Scan the data that follows and count the lines with the string "endpoint"; answer with the count alone.
*** Opening RECORDS SHOWN ***
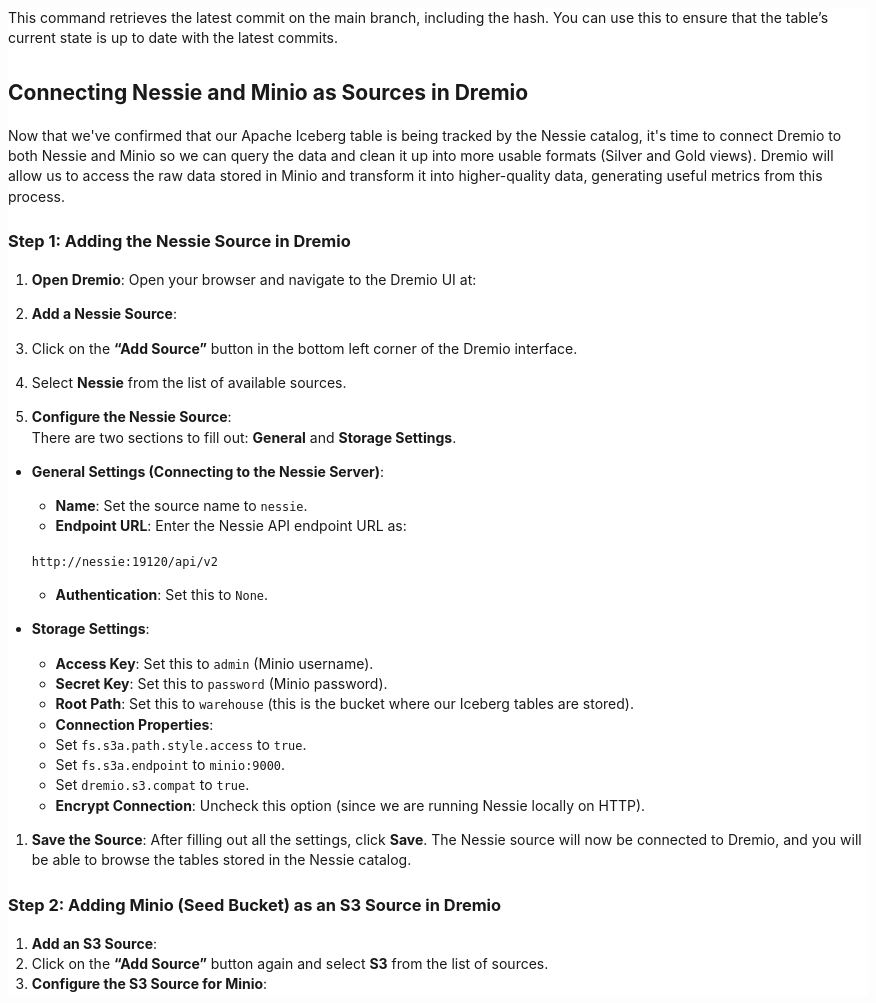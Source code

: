 
This command retrieves the latest commit on the main branch, including the hash. You can use this to ensure that the table’s current state is up to date with the latest commits.

[](https://dev.to/alexmercedcoder/hands-on-with-apache-iceberg-on-your-laptop-deep-dive-with-apache-spark-nessie-minio-dremio-polars-and-seaborn-2hgk#connecting-nessie-and-minio-as-sources-in-dremio)Connecting Nessie and Minio as Sources in Dremio
-------------------------------------------------------------------------------------------------------------------------------------------------------------------------------------------------------------------------------------------------------

Now that we've confirmed that our Apache Iceberg table is being tracked by the Nessie catalog, it's time to connect Dremio to both Nessie and Minio so we can query the data and clean it up into more usable formats (Silver and Gold views). Dremio will allow us to access the raw data stored in Minio and transform it into higher-quality data, generating useful metrics from this process.

### [](https://dev.to/alexmercedcoder/hands-on-with-apache-iceberg-on-your-laptop-deep-dive-with-apache-spark-nessie-minio-dremio-polars-and-seaborn-2hgk#step-1-adding-the-nessie-source-in-dremio)Step 1: Adding the Nessie Source in Dremio

1.  **Open Dremio**: Open your browser and navigate to the Dremio UI at:

1.  **Add a Nessie Source**:
2.  Click on the **“Add Source”** button in the bottom left corner of the Dremio interface.
3.  Select **Nessie** from the list of available sources.
4.  **Configure the Nessie Source**:  
    There are two sections to fill out: **General** and **Storage Settings**.

*   **General Settings (Connecting to the Nessie Server)**:
    
    *   **Name**: Set the source name to `nessie`.
    *   **Endpoint URL**: Enter the Nessie API endpoint URL as:
    
    `http://nessie:19120/api/v2`
    *   **Authentication**: Set this to `None`.
*   **Storage Settings**:
    *   **Access Key**: Set this to `admin` (Minio username).
    *   **Secret Key**: Set this to `password` (Minio password).
    *   **Root Path**: Set this to `warehouse` (this is the bucket where our Iceberg tables are stored).
    *   **Connection Properties**:
    *   Set `fs.s3a.path.style.access` to `true`.
    *   Set `fs.s3a.endpoint` to `minio:9000`.
    *   Set `dremio.s3.compat` to `true`.
    *   **Encrypt Connection**: Uncheck this option (since we are running Nessie locally on HTTP).

1.  **Save the Source**: After filling out all the settings, click **Save**. The Nessie source will now be connected to Dremio, and you will be able to browse the tables stored in the Nessie catalog.

### [](https://dev.to/alexmercedcoder/hands-on-with-apache-iceberg-on-your-laptop-deep-dive-with-apache-spark-nessie-minio-dremio-polars-and-seaborn-2hgk#step-2-adding-minio-seed-bucket-as-an-s3-source-in-dremio)Step 2: Adding Minio (Seed Bucket) as an S3 Source in Dremio

1.  **Add an S3 Source**:
2.  Click on the **“Add Source”** button again and select **S3** from the list of sources.
3.  **Configure the S3 Source for Minio**:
*** Closing RECORDS SHOWN ***
» **YOUR RESPONSE**
2